Abstract

Do Hai Lan,Do Xuan Dong, Le Van Son, Le Tran Binh, and Chu Hoang Ha

In this study, we developed a method for the induction of somatic embryogenesis in two cassava genotypes from Vietnam is described. The explants used were immature leaves and apical shoots isolated from in vitro 2- 3-week plants. Somatic embryogenesis was achieved at high frequencies by the addition in the induction medium of the auxin picloram over a wide range of concentrations.

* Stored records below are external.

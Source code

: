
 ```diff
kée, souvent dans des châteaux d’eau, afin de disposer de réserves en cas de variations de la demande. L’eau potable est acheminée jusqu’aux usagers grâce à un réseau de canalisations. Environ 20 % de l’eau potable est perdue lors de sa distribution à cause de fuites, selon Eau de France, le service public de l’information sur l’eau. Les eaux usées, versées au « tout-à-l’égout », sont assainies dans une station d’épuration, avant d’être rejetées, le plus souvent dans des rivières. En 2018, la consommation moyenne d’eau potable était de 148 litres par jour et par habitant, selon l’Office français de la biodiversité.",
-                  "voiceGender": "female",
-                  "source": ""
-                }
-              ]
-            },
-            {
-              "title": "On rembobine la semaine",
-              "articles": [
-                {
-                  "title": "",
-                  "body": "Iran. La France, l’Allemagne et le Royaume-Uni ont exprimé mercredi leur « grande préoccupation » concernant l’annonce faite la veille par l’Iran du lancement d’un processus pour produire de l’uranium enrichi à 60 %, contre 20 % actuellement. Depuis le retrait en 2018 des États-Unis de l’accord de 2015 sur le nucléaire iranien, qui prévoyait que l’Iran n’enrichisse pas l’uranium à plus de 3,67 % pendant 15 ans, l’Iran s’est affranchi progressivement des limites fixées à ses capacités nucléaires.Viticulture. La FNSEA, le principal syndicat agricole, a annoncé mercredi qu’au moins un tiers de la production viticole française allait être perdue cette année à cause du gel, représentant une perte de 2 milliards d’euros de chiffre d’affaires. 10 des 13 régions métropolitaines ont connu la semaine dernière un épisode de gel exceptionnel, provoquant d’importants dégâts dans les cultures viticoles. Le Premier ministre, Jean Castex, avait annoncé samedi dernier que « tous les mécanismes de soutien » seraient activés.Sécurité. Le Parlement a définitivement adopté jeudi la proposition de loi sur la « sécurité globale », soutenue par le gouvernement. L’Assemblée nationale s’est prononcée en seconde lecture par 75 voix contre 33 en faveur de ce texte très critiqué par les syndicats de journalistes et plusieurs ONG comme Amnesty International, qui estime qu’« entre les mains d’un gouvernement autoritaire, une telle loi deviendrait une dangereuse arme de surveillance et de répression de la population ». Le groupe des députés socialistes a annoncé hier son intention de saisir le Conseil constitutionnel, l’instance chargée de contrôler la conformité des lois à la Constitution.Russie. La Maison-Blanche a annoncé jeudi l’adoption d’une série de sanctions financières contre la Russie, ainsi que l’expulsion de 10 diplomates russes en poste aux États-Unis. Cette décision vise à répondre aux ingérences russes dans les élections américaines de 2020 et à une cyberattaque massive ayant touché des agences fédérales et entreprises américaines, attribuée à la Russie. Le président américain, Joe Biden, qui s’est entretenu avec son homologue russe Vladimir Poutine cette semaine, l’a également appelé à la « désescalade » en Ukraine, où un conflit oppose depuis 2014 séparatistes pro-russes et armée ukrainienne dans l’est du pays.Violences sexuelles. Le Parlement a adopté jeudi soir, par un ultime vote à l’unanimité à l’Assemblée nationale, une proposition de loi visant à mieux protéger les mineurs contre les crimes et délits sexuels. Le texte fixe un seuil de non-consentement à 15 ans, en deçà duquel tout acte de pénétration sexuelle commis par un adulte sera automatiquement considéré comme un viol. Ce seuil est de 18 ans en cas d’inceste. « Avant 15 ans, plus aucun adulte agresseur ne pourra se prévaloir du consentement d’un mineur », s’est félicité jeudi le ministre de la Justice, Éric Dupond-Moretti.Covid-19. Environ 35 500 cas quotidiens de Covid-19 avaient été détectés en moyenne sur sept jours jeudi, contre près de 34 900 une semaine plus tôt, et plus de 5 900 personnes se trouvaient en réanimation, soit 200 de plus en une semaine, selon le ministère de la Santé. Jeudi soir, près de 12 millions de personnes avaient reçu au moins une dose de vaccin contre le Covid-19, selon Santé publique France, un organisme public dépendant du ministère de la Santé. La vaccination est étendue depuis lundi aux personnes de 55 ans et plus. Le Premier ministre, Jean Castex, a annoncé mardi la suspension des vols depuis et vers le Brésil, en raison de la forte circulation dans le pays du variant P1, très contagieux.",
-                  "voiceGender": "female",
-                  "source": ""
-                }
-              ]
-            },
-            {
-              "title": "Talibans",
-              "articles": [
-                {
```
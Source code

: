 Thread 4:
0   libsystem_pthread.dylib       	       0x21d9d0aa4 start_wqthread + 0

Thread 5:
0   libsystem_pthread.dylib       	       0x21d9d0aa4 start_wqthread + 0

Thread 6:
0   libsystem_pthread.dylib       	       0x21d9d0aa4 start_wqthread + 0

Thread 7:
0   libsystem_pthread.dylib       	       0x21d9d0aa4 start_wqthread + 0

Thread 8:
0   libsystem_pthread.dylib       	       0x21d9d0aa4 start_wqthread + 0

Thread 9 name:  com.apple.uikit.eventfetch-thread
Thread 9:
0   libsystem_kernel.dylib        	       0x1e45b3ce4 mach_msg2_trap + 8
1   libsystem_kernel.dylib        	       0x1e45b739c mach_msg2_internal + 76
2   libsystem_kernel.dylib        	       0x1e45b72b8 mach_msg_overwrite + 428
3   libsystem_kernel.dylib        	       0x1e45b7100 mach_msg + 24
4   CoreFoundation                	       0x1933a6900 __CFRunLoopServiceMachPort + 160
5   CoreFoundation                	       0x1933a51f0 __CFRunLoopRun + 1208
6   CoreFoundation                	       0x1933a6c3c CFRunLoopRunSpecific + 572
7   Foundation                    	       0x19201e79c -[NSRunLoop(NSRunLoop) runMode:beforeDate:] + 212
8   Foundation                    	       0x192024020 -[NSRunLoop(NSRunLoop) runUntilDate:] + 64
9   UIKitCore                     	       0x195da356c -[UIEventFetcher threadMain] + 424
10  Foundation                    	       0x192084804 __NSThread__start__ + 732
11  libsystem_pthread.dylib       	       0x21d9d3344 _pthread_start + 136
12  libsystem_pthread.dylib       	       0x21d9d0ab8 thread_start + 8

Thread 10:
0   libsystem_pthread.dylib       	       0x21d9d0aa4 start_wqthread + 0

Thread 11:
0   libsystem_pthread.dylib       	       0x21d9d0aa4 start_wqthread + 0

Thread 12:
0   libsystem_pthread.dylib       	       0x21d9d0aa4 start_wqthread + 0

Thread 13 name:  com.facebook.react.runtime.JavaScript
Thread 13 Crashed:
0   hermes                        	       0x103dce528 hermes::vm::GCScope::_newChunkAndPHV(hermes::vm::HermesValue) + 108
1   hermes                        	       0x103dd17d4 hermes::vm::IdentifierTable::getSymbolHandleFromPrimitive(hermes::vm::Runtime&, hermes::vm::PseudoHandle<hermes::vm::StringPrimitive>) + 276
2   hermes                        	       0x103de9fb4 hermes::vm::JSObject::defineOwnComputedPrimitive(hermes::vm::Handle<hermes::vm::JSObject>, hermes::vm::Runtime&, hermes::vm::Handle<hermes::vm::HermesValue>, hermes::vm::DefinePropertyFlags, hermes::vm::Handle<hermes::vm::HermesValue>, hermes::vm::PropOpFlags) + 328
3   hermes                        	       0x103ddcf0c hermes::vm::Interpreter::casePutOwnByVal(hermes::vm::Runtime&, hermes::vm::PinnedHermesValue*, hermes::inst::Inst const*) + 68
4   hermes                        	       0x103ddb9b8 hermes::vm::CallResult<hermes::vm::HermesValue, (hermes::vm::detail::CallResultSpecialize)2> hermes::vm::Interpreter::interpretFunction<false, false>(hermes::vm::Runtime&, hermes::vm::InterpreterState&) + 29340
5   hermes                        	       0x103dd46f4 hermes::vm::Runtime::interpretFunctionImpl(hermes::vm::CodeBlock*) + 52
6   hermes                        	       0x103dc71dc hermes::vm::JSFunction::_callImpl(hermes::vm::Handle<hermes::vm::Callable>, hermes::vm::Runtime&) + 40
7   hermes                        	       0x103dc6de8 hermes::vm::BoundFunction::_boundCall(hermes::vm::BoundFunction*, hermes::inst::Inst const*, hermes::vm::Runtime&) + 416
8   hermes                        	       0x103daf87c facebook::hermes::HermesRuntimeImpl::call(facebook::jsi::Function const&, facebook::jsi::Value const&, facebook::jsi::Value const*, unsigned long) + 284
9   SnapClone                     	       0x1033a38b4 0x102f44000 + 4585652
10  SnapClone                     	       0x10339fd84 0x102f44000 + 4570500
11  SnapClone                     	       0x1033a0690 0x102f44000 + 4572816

Our results show that the highest rate of somatic embryos formation for both cultivars was obtained by using 12 mg/l picloram supplemented to Murashigh - Skoog (MS) media. For immature leaves: the number of embryos per explant was similar between two cultivars for 4 weeks, the KM94 cultivar gave a higher rate (81,4 ±1,7%) than the KM140 cultivar (70,4 ± 2,9%). For apical shoots: the number of embryos per explant was similar between two cultivars for 4 weeks, the KM94 cultivar gave a higher rate (82 ±1.7%) than the KM140 cultivar (59.6 ± 2.9%). Somatic embryos were subsequently transferred onto media (MS supplemented with 0.3 mg/l BAP) for the highest frequency of plantlet regeneration (KM140 - 82,1 ± 3,1% and KM94 - 79,2 ± 2,3%), for immature leaves and (KM140 - 81 ±3.2% and KM94 - 79 ± 2.3%) for apical shoots. Shoots with the length of about 1.0-1.5 cm were transferred onto free - hormone MS media for 100% of rooting for 2 weeks. Complete plantlets were cultivated on a mixture of rice husk and sand-soil under ratio 4:6 in a greenhouse. This protocol required 16 to 18 weeks and is entirely appropriate for mass production of various cassava genotypes and further genetic transformation experiments.